To interrupt: These regulating reserves are “required.” They are required in the mornings to help as solar begins to generate power, in the evenings to replace the dwindling solar generation, and throughout the day to deal with solar’s fluctuations from changes in “cloud cover, rain, or anything else that impacts the sun’s intensity.” Continuing:
This variability in solar output, whether predictable or not, requires an increase in regulating reserves to maintain an acceptable match between demand and generation within the operating area. Failure to maintain adequate regulating reserves would result in excessive inadvertent interchange with neighboring control areas, and could also potentially threaten the integrity of the bulk electric system.
Gas-fired generating units have a relatively high ramp rate when compared to most other generating technologies. Gas-fired units are also typically cheaper to operate from a fuel cost standpoint. These two factors position gas-fired units to provide much of the needed regulating reserves to accommodate the increase in solar penetration in North Carolina.

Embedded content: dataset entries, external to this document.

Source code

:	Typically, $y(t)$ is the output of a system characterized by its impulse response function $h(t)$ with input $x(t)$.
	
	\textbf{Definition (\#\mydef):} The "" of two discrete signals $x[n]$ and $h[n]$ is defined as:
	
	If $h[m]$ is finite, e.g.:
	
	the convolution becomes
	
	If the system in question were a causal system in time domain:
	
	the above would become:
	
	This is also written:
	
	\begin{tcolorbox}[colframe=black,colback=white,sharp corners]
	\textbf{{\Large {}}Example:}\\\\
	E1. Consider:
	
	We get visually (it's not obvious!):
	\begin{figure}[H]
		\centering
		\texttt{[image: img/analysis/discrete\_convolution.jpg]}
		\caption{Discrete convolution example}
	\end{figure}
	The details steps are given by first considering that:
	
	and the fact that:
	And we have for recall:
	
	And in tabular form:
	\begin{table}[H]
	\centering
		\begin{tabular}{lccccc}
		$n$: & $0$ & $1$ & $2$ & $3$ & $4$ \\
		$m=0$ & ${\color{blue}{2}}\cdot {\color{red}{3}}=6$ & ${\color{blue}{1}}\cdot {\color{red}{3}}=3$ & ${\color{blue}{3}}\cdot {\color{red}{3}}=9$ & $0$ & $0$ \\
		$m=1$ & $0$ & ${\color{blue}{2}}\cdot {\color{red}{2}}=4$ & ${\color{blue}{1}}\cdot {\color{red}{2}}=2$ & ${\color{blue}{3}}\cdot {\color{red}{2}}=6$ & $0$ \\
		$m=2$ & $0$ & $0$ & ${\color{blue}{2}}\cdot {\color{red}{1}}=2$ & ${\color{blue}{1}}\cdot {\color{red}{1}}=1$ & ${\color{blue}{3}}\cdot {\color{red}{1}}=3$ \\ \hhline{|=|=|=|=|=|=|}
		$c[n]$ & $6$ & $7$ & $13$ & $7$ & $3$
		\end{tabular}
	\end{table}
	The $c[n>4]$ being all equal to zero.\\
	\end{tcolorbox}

In other words, it’s not just that regulating reserves are required. The amount of regulation reserves must be adequate enough to prevent grid failures. And the cheapest and most efficient generating technology to provide regulating reserves are natural gas–fired generating units.
To double-check, Commissioner Donald van der Vaart asked Tabor if Duke’s application was saying that regulating reserves are “needed to accommodate the increase in solar penetration in North Carolina.” Tabor responded, “That’s how I understand it.”
Another portion of the application that the NCUC heard discussed the different options for regulating reserves:
Duke Energy evaluated several alternatives to address the minimum load and ramp rates associated with solar integration. These options include the sale of excess energy, curtailing coal plants, curtailing nuclear plants, curtailing solar energy storage, and demand-side management. While several of these options, including the sale of excess energy, curtailing solar, energy storage and demand-side management can contribute to flexibility and solar integration. None of these alternatives can substitute for increased natural gas operational flexibility.
Also to double-check, van der Vaart asked if Duke’s application meant that, among those options, “natural gas combustion turbines are best suited to substitute to provide this flexibility.”
The response was affirmative, so van der Vaart asked if, in comparing project costs, “no such firming or regulating reserves are included in the cost. You’re only going to cost the standalone solar facility; is that right?” Tabor answered, “That’s right.”
Further questions and consumer consequences
State law does not determine which generation sources the NCUC must pick for the generation mix. Instead, it describes what a legally compliant mix exhibits: adequate, reliable electricity at the lowest cost possible.
Even under the terms of the Carbon Plan law, the generation resources picked must be reasonable and offer the least-cost path to achieving the goal while maintaining or improving the reliability of the grid. How reasonable is it to select a generation resource that cannot be reliable on its own but can only approximate reliability if it is mirrored by a dispatchable resource (natural gas)? Why not just build a natural gas power plant and operate it full-time, which would be far more efficient (and cheaper) than toggling it on and off throughout the day? Furthermore, how could such a tandem pairing be the lowest-cost option?
Ignoring significant costs of solar projects subverts the law’s intent to protect North Carolina’s electricity consumers from overpaying for electricity. Under the law, paying more than the least cost achievable is overpayment. If not changed, NCUC’s selective accounting will inevitably result in inadequate, unreliable, and expensive electricity.